RMW: the blog

Roslyn's photography, art, cats, exploring, writing, life


Out of the garage: Antelope Valley California Poppy Reserve

antelope valley poppy reserve

On Sunday my friend B and I ventured out to the Antelope Valley California Poppy Reserve. Because this rain season in Southern California has brought us more of the wet stuff than we have seen in years, ending our seven-year drought, we assumed the poppy fields would be spectacular. There was a nice display but nothing like the blankets of orange we had experienced the last time we visited… back in 2003.

I painted the tile above from photos of that trip and it is still one of my favorites. It greets me when I come in my front door. Of course my late cat, Friday, wasn’t really there but I painted him anyway as my signature!

antelope valley poppies

Nevertheless, we enjoyed the trip. I had Cinnamon Girl, my fifteen-year-old Subaru Outback, tuned up in February and she was raring to take on the 180-mile round trip. I felt a slight hesitancy on the uphill on the way there. But coming back she took those hills at 75 MPH (120 km) without blinking. I know she was happy to get out of the garage and feel the wind whipping around her. I hope she lasts at least another fifteen years!

antelope valley poppies

B and I were also happy to be out of the city and in the open spaces with the wind attempting to blow our hats off.

antelope valley poppies

B mentioned the difference a week makes as last Sunday we were in downtown Los Angeles visiting Little Tokyo. I need to upload that blog post!

antelope valley poppies

The poppy fields were crowded with people. The last half mile was stop and go… worse than traffic on a Friday evening on the 405 freeway! But I was expecting it so I didn’t mind.

antelope valley poppies

Just being able to see for miles with no buildings or cars was worth the trip!

antelope valley poppies

Windmills in the distance providing alternative power sources.

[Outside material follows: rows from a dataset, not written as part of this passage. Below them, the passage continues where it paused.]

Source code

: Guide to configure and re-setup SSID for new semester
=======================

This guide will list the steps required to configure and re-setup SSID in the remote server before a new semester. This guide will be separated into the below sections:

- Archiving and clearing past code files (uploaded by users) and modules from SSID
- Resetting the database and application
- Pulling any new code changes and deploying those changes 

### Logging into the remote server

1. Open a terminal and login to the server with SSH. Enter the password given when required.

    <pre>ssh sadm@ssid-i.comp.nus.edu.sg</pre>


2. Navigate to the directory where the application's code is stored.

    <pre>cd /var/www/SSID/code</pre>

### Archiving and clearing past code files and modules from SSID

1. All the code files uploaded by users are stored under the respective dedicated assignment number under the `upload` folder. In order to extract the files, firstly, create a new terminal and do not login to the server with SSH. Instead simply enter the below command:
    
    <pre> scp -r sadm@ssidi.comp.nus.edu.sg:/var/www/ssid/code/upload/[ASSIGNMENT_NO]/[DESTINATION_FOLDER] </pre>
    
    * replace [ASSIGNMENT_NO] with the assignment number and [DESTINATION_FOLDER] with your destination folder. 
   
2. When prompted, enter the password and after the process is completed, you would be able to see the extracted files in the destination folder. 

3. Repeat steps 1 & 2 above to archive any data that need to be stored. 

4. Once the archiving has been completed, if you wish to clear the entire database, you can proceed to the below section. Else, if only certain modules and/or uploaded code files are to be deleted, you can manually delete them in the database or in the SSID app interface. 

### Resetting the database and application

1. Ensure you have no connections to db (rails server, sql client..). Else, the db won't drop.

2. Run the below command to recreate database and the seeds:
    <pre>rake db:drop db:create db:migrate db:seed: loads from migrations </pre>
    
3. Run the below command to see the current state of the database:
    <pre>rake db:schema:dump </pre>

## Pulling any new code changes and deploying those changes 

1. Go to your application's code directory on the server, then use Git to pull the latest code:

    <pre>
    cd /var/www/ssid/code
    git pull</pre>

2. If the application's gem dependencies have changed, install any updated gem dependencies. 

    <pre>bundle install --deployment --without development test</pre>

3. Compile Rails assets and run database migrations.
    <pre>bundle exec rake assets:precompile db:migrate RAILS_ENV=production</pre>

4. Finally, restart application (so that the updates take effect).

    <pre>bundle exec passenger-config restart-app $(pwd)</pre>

Unfortunately, despite warnings to stay on the paths, we saw too many people trampling the wildflowers to obtain those important selfies. Aaargh…. PEOPLE!!! Evidently the rules don’t apply to everybody. Way to go, parents, training your kids to selfishly satisfy your own desires and spoil the experience for everybody else…

antelope valley poppies

We were glad we made the effort. We rewarded ourselves with dinner at our favorite Thai restaurant back in Culver City!

A great day!

Please click on any image below for slide show.

All photos and content copyright roslyn m wilkins unless otherwise noted. No commercial usage without express permission. Please feel free to pass along this post via email or social media, but if you wish to use some of our images or text outside of the context of this blog, either give full credit to myself and link to One Good Life Los Angeles, or contact us for proper usage. Thanks!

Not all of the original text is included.